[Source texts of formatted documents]
┄┄┄┄┄┄┄┄┄┄

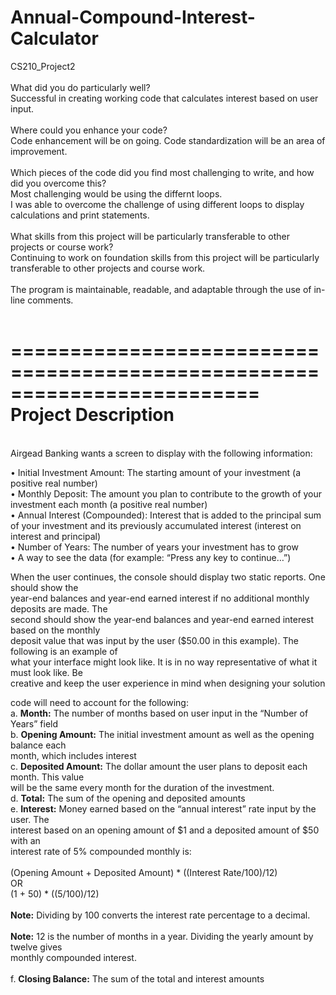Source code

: # Annual-Compound-Interest-Calculator
CS210_Project2
<br>
<br>
What did you do particularly well?<br>
Successful in creating working code that calculates interest based on user input.<br><br>
Where could you enhance your code?<br>
Code enhancement will be on going.  Code standardization will be an area of improvement.<br>
<br>
Which pieces of the code did you find most challenging to write, and how did you overcome this?<br>
Most challenging would be using the differnt loops. <br>
I was able to overcome the challenge of using different loops to display calculations and print statements. <br>
<br>
What skills from this project will be particularly transferable to other projects or course work?<br>
Continuing to work on foundation skills from this project will be particularly transferable to other projects and course work.<br>
<br>
The program is maintainable, readable, and adaptable through the use of in-line comments.<br>
<br>



=========================================================================
<br>
Project Description<br>
=========================================================================
<br>
Airgead Banking wants a screen to display with the following information:

• Initial Investment Amount: The starting amount of your investment (a positive real number) <br>
• Monthly Deposit: The amount you plan to contribute to the growth of your investment each month (a positive real number)<br>
• Annual Interest (Compounded): Interest that is added to the principal sum of your investment and its previously accumulated interest (interest on interest and principal)<br>
• Number of Years: The number of years your investment has to grow <br>
• A way to see the data (for example: “Press any key to continue…”)<br>


When the user continues, the console should display two static reports. One should show the <br>
year-end balances and year-end earned interest if no additional monthly deposits are made. The <br>
second should show the year-end balances and year-end earned interest based on the monthly <br>
deposit value that was input by the user ($50.00 in this example). The following is an example of <br>
what your interface might look like. It is in no way representative of what it must look like. Be <br>
creative and keep the user experience in mind when designing your solution<br>


code will need to account for the following:<br>
a. <b>Month:</b> The number of months based on user input in the “Number of Years” field<br>
b. <b>Opening Amount:</b> The initial investment amount as well as the opening balance each <br>
month, which includes interest<br>
c. <b>Deposited Amount:</b> The dollar amount the user plans to deposit each month. This value <br>
will be the same every month for the duration of the investment. <br>
d. <b>Total:</b> The sum of the opening and deposited amounts<br>
e. <b>Interest:</b> Money earned based on the “annual interest” rate input by the user. The <br>
interest based on an opening amount of $1 and a deposited amount of $50 with an<br> 
interest rate of 5% compounded monthly is:<br>
<br>
(Opening Amount + Deposited Amount) * ((Interest Rate/100)/12) <br>OR <br>(1 + 50) * ((5/100)/12) <br>
<br>
  <b>Note:</b> Dividing by 100 converts the interest rate percentage to a decimal.<br>
<br>
  <b>Note:</b> 12 is the number of months in a year. Dividing the yearly amount by twelve gives <br>
monthly compounded interest.<br>
<br>
f. <b>Closing Balance:</b> The sum of the total and interest amounts<br>
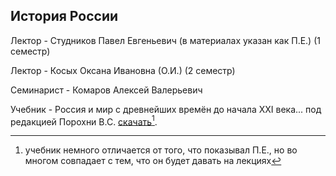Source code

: ## История России

Лектор - Студников Павел Евгеньевич (в материалах указан как П.Е.) (1 семестр)

Лектор - Косых Оксана Ивановна (О.И.) (2 семестр)

Семинарист - Комаров Алексей Валерьевич

Учебник - Россия и мир с древнейших времён до начала XXI века... под редакцией Порохни В.С.
[скачать](../misc/extra-materials.md#история-россии)[^1].

[^1]:
    учебник немного отличается от того, что показывал П.Е., но во многом совпадает с тем, что
    он будет давать на лекциях
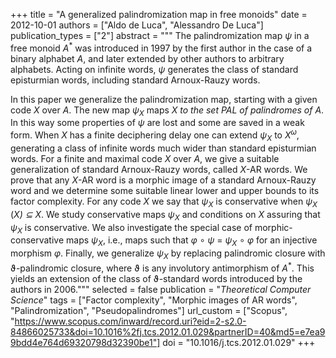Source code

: +++
title = "A generalized palindromization map in free monoids"
date = 2012-10-01
authors = ["Aldo de Luca", "Alessandro De Luca"]
publication_types = ["2"]
abstract = """
The palindromization map *ψ* in a free monoid *A*<sup>*</sup> was
introduced in 1997 by the first author in the case of a binary alphabet *A*, and
later extended by other authors to arbitrary alphabets. Acting on infinite
words, *ψ* generates the class of standard episturmian words, including standard
Arnoux-Rauzy words.

In this paper we generalize the palindromization map, starting with a given code
*X* over *A*. The new map *ψ<sub>X</sub>*  maps *X*<sup>*</sup> to the set *PAL*
of palindromes of *A*<sup>*</sup>. In this way some properties of *ψ* are lost
and some are saved in a weak form. When *X* has a finite deciphering delay one
can extend *ψ<sub>X</sub>* to *X<sup>ω</sup>*, generating a class of infinite
words much wider than standard episturmian words. For a finite and maximal code
*X* over *A*, we give a suitable generalization of standard Arnoux-Rauzy words,
called *X*-AR words. We prove that any *X*-AR word is a morphic image of a
standard Arnoux-Rauzy word and we determine some suitable linear lower and upper
bounds to its factor complexity. For any code *X* we say that *ψ<sub>X</sub>* is
conservative when *ψ<sub>X</sub>* (*X*<sup>*</sup>) ⊆ *X*<sup>*</sup>. We study
conservative maps *ψ<sub>X</sub>* and conditions on *X* assuring that
*ψ<sub>X</sub>* is conservative. We also investigate the special case of
morphic-conservative maps *ψ<sub>X</sub>*, i.e., maps such that
*φ* ∘ *ψ* = *ψ<sub>X</sub>* ∘ *φ* for an injective morphism *φ*. Finally, we
generalize *ψ<sub>X</sub>* by replacing palindromic closure  with ϑ-palindromic
closure, where ϑ is any involutory antimorphism of *A*<sup>*</sup>. This yields
an extension of the class of ϑ-standard words introduced by the authors in
2006."""
selected = false
publication = "*Theoretical Computer Science*"
tags = ["Factor complexity", "Morphic images of AR words", "Palindromization", "Pseudopalindromes"]
url_custom = ["Scopus", "https://www.scopus.com/inward/record.uri?eid=2-s2.0-84866025733&doi=10.1016%2fj.tcs.2012.01.029&partnerID=40&md5=e7ea99bdd4e764d69320798d32390be1"]
doi = "10.1016/j.tcs.2012.01.029"
+++
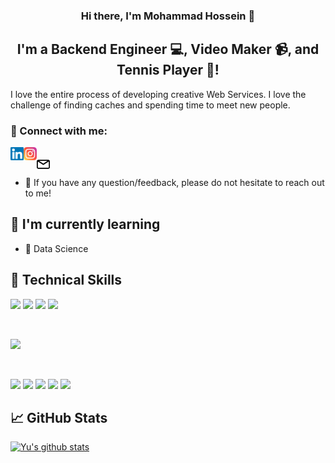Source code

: 
<h3 align="center">
Hi there, I'm Mohammad Hossein 👋
</h3>

<h2 align="center">
I'm a Backend Engineer 💻, Video Maker 📹, and Tennis Player 🎾!
</h2> 

I love the entire process of developing creative Web Services. I love the challenge of finding caches and spending time to meet new people.

### 🤝 Connect with me:

<a href="https://www.linkedin.com/in/mohammad-hossein-zadeh-abbas/"><img align="left" src="https://raw.githubusercontent.com/mhzauser/mhzauser/main/images/linkedin.svg" alt="Mohammad Hosssein | LinkedIn" width="21px"/></a>
<a href="https://www.instagram.com/mhzuser/"><img align="left" src="https://raw.githubusercontent.com/mhzauser/mhzauser/main/images/instagram.svg" alt="Mohammad Hossein | Instagram" width="21px"/></a>
</br>
<a href="mohammadhossein.zadehabbas@gmail.com"><img align="left" src="https://raw.githubusercontent.com/mhzauser/mhzauser/main/images/email.svg" alt="Mohammad Hossein | Instagram" width="21px"/></a>
</br>
- 💬 If you have any question/feedback, please do not hesitate to reach out to me!

## 🌱 I'm currently learning

- 🤖 Data Science

## 💼 Technical Skills

![](https://img.shields.io/badge/Code-PostgreSQL-informational?style=flat&logo=PostgreSQL&color=336791)
![](https://img.shields.io/badge/Code-SQLite-informational?style=flat&logo=SQLite&color=003B57)
![](https://img.shields.io/badge/Code-Python-informational?style=flat&logo=Python&color=003B57)
![](https://img.shields.io/badge/Code-Mysql-informational?style=flat&logo=Mysql&color=336791)

</br>

![](https://img.shields.io/badge/Style-Docker-informational?style=flat&logo=Docker&color=1572B6)


</br>

![](https://img.shields.io/badge/Tools-Ansible-informational?style=Ansible&logo=NPM&color=CB3837)
![](https://img.shields.io/badge/Tools-Postman-informational?style=flat&logo=Postman&color=FF6C37)
![](https://img.shields.io/badge/Tools-Git-informational?style=flat&logo=Git&color=F05032)
![](https://img.shields.io/badge/Tools-GitHub-informational?style=flat&logo=GitHub&color=181717)
![](https://img.shields.io/badge/Tools-Gitlab-informational?style=flat&logo=Gitlab&color=FF6C37)


## 📈 GitHub Stats 

[![Yu's github stats](https://github-readme-stats.vercel.app/api?username=mhzauser)](https://github.com/mhzauser)
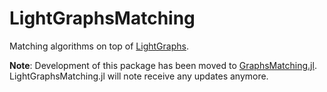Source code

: # LightGraphsMatching

Matching algorithms on top of [LightGraphs](https://github.com/JuliaGraphs/LightGraphs.jl).

**Note**: Development of this package has been moved to [GraphsMatching.jl](https://github.com/JuliaGraphs/GraphsMatching.jl). LightGraphsMatching.jl will note receive any updates anymore.
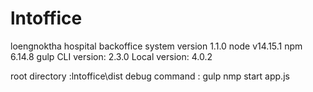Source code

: # lntoffice
loengnoktha hospital backoffice system version 1.1.0
node v14.15.1
npm 6.14.8
gulp
CLI version: 2.3.0
Local version: 4.0.2

root directory :lntoffice\dist
debug command : gulp
nmp start app.js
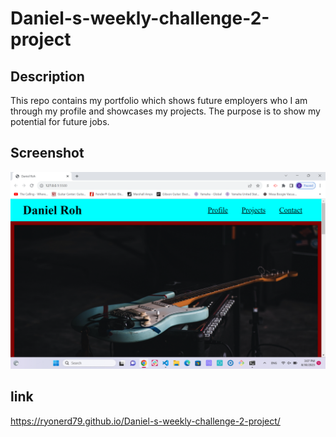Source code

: # Daniel-s-weekly-challenge-2-project

## Description

This repo contains my portfolio which shows future employers who I am through my profile and showcases my projects. The purpose is to show my potential for future jobs.

## Screenshot

![Portfolio-screenshot](./assets/images/Screenshot%20(242).png)


## link

https://ryonerd79.github.io/Daniel-s-weekly-challenge-2-project/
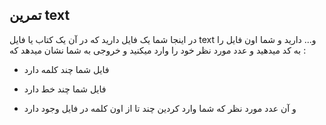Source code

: تمرین text 
- 
در اینجا شما یک فایل دارید که در آن 
یک کتاب یا فایل text و... دارید 
و شما اون فایل را به کد میدهید و عدد مورد نظر خود را وارد میکنید و خروجی به شما نشان میدهد که :

- فایل شما چند کلمه دارد 

- فایل شما چند خط دارد

- و آن عدد مورد نظر که شما وارد کردین چند تا از اون کلمه در فایل وجود دارد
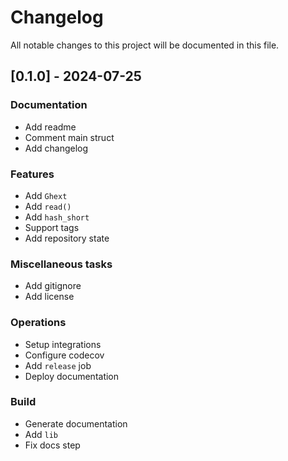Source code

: # Changelog

All notable changes to this project will be documented in this file.

## [0.1.0] - 2024-07-25

### Documentation

- Add readme
- Comment main struct
- Add changelog

### Features

- Add `Ghext`
- Add `read()`
- Add `hash_short`
- Support tags
- Add repository state

### Miscellaneous tasks

- Add gitignore
- Add license

### Operations

- Setup integrations
- Configure codecov
- Add `release` job
- Deploy documentation

### Build

- Generate documentation
- Add `lib`
- Fix docs step


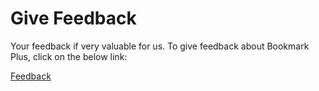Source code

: # Give Feedback

Your feedback if very valuable for us. To give feedback about Bookmark Plus, click on the below link:

<a href="https://gx9bp8k5mci.typeform.com/to/gLKDZ2IH" target="_blank">Feedback</a>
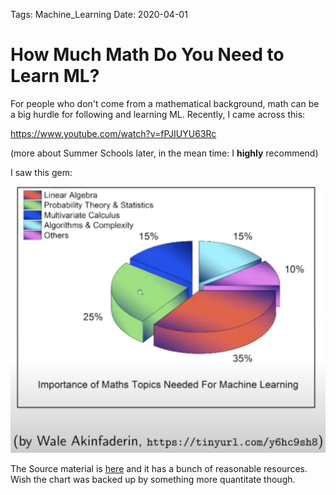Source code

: Tags: Machine_Learning
Date: 2020-04-01

# How Much Math Do You Need to Learn ML?

For people who don't come from a mathematical background, math can be a big hurdle for following and learning ML. Recently, I came across this: 

https://www.youtube.com/watch?v=fPJIUYU63Rc

(more about Summer Schools later, in the mean time: I __highly__ recommend)

I saw this gem: 

![What types of math do I learn?](pie-chart.png)

The Source material is [here](https://towardsdatascience.com/the-mathematics-of-machine-learning-894f046c568) and it has a bunch of reasonable resources. Wish the chart was backed up by something more quantitate though. 


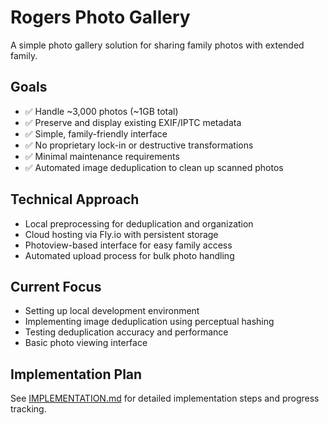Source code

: # Rogers Photo Gallery

A simple photo gallery solution for sharing family photos with extended family.

## Goals

- ✅ Handle ~3,000 photos (~1GB total)
- ✅ Preserve and display existing EXIF/IPTC metadata
- ✅ Simple, family-friendly interface
- ✅ No proprietary lock-in or destructive transformations
- ✅ Minimal maintenance requirements
- ✅ Automated image deduplication to clean up scanned photos

## Technical Approach

- Local preprocessing for deduplication and organization
- Cloud hosting via Fly.io with persistent storage
- Photoview-based interface for easy family access
- Automated upload process for bulk photo handling

## Current Focus

- Setting up local development environment
- Implementing image deduplication using perceptual hashing
- Testing deduplication accuracy and performance
- Basic photo viewing interface

## Implementation Plan

See [IMPLEMENTATION.md](IMPLEMENTATION.md) for detailed implementation steps and progress tracking.
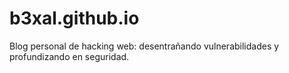 # b3xal.github.io
Blog personal de hacking web: desentrañando vulnerabilidades y profundizando en seguridad.
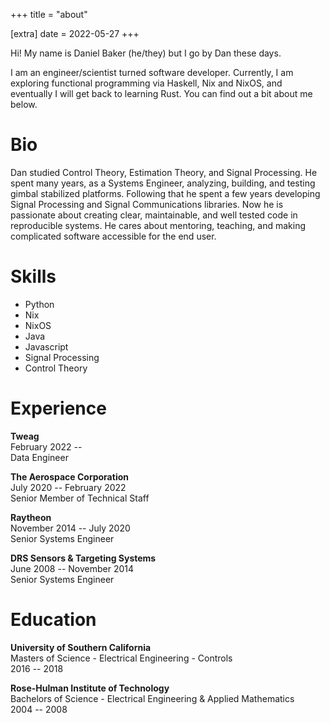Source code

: +++
title = "about"

[extra]
date = 2022-05-27
+++

Hi! My name is Daniel Baker (he/they) but I go by Dan these days.

I am an engineer/scientist turned software developer. Currently, I am exploring functional programming via Haskell, Nix and NixOS, and eventually I will get back to learning Rust. You can find out a bit about me below.


# Bio

Dan studied Control Theory, Estimation Theory, and Signal Processing. He spent many years, as a Systems Engineer, analyzing, building, and testing gimbal stabilized platforms. Following that he spent a few years developing Signal Processing and Signal Communications libraries. Now he is passionate about creating clear, maintainable, and well tested code in reproducible systems. He cares about mentoring, teaching, and making complicated software accessible for the end user.

# Skills

* Python
* Nix
* NixOS
* Java
* Javascript
* Signal Processing
* Control Theory

# Experience

**Tweag**  
February 2022 --  
Data Engineer

**The Aerospace Corporation**  
July 2020 -- February 2022  
Senior Member of Technical Staff

**Raytheon**  
November 2014 -- July 2020  
Senior Systems Engineer

**DRS Sensors & Targeting Systems**  
June 2008 -- November 2014  
Senior Systems Engineer

# Education

**University of Southern California**  
Masters of Science - Electrical Engineering - Controls  
2016 -- 2018

**Rose-Hulman Institute of Technology**  
Bachelors of Science - Electrical Engineering & Applied Mathematics  
2004 -- 2008

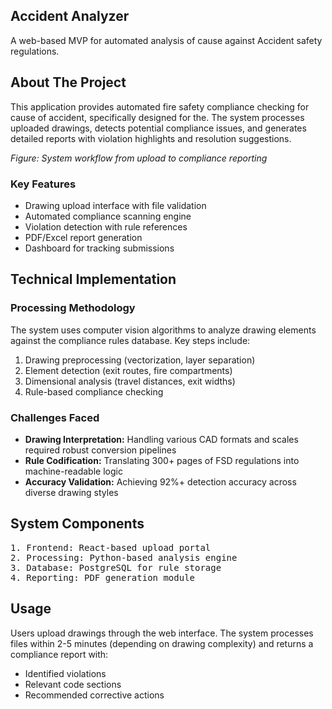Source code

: <h2>Accident Analyzer</h2>
<p>A web-based MVP for automated analysis of cause against Accident safety regulations.</p>

<h2>About The Project</h2>
<p>This application provides automated fire safety compliance checking for cause of accident, specifically designed for the. The system processes uploaded drawings, detects potential compliance issues, and generates detailed reports with violation highlights and resolution suggestions.</p>

<em>Figure: System workflow from upload to compliance reporting</em>

<h3>Key Features</h3>
<ul>
  <li>Drawing upload interface with file validation</li>
  <li>Automated compliance scanning engine</li>
  <li>Violation detection with rule references</li>
  <li>PDF/Excel report generation</li>
  <li>Dashboard for tracking submissions</li>
</ul>

<h2>Technical Implementation</h2>
<h3>Processing Methodology</h3>
<p>The system uses computer vision algorithms to analyze drawing elements against the compliance rules database. Key steps include:</p>
<ol>
  <li>Drawing preprocessing (vectorization, layer separation)</li>
  <li>Element detection (exit routes, fire compartments)</li>
  <li>Dimensional analysis (travel distances, exit widths)</li>
  <li>Rule-based compliance checking</li>
</ol>

<h3>Challenges Faced</h3>
<ul>
  <li><strong>Drawing Interpretation:</strong> Handling various CAD formats and scales required robust conversion pipelines</li>
  <li><strong>Rule Codification:</strong> Translating 300+ pages of FSD regulations into machine-readable logic</li>
  <li><strong>Accuracy Validation:</strong> Achieving 92%+ detection accuracy across diverse drawing styles</li>
</ul>

<h2>System Components</h2>
<pre>
1. Frontend: React-based upload portal
2. Processing: Python-based analysis engine
3. Database: PostgreSQL for rule storage
4. Reporting: PDF generation module
</pre>

<h2>Usage</h2>
<p>Users upload drawings through the web interface. The system processes files within 2-5 minutes (depending on drawing complexity) and returns a compliance report with:</p>
<ul>
  <li>Identified violations</li>
  <li>Relevant code sections</li>
  <li>Recommended corrective actions</li>
</ul>
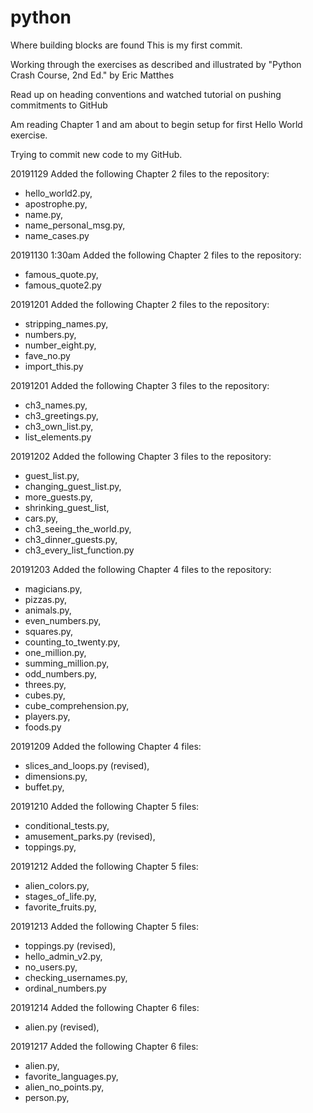 # python

Where building blocks are found
This is my first commit.

Working through the exercises as described and illustrated by "Python Crash Course, 2nd Ed." by Eric Matthes

Read up on heading conventions and watched tutorial on pushing commitments to GitHub

Am reading Chapter 1 and am about to begin setup for first Hello World exercise.

Trying to commit new code to my GitHub.

20191129 Added the following Chapter 2 files to the repository:
  - hello_world2.py,
  - apostrophe.py,
  - name.py,
  - name_personal_msg.py,
  - name_cases.py

20191130 1:30am Added the following Chapter 2 files to the repository:
  - famous_quote.py,
  - famous_quote2.py
    
20191201 Added the following Chapter 2 files to the repository:
  - stripping_names.py,
  - numbers.py,
  - number_eight.py,
  - fave_no.py
  - import_this.py
  
20191201 Added the following Chapter 3 files to the repository:
  - ch3_names.py,
  - ch3_greetings.py,
  - ch3_own_list.py,
  - list_elements.py
  
20191202 Added the following Chapter 3 files to the repository:
  - guest_list.py,
  - changing_guest_list.py,
  - more_guests.py,
  - shrinking_guest_list,
  - cars.py,
  - ch3_seeing_the_world.py,
  - ch3_dinner_guests.py,
  - ch3_every_list_function.py
  
20191203 Added the following Chapter 4 files to the repository:
  - magicians.py,
  - pizzas.py,
  - animals.py,
  - even_numbers.py,
  - squares.py,
  - counting_to_twenty.py,
  - one_million.py,
  - summing_million.py,
  - odd_numbers.py,
  - threes.py,
  - cubes.py,
  - cube_comprehension.py,
  - players.py,
  - foods.py
  
20191209 Added the following Chapter 4 files:
  - slices_and_loops.py (revised),
  - dimensions.py,
  - buffet.py,

20191210 Added the following Chapter 5 files:
  - conditional_tests.py,
  - amusement_parks.py (revised),
  - toppings.py,
  
20191212 Added the following Chapter 5 files:
  - alien_colors.py,
  - stages_of_life.py,
  - favorite_fruits.py,
  
20191213 Added the following Chapter 5 files:
  - toppings.py (revised),
  - hello_admin_v2.py,
  - no_users.py,
  - checking_usernames.py,
  - ordinal_numbers.py
  
20191214 Added the following Chapter 6 files:
  - alien.py (revised),

20191217 Added the following Chapter 6 files:
  - alien.py,
  - favorite_languages.py,
  - alien_no_points.py,
  - person.py,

┄┄┄┄┄┄┄┄┄┄

TASK ITEM: Which lines in the records above contain the string "maintainable"? Copy them.

OUTPUT OF THE TASK:
The program is maintainable, readable, and adaptable through the use of in-line comments.<br>
Dan studied Control Theory, Estimation Theory, and Signal Processing. He spent many years, as a Systems Engineer, analyzing, building, and testing gimbal stabilized platforms. Following that he spent a few years developing Signal Processing and Signal Communications libraries. Now he is passionate about creating clear, maintainable, and well tested code in reproducible systems. He cares about mentoring, teaching, and making complicated software accessible for the end user.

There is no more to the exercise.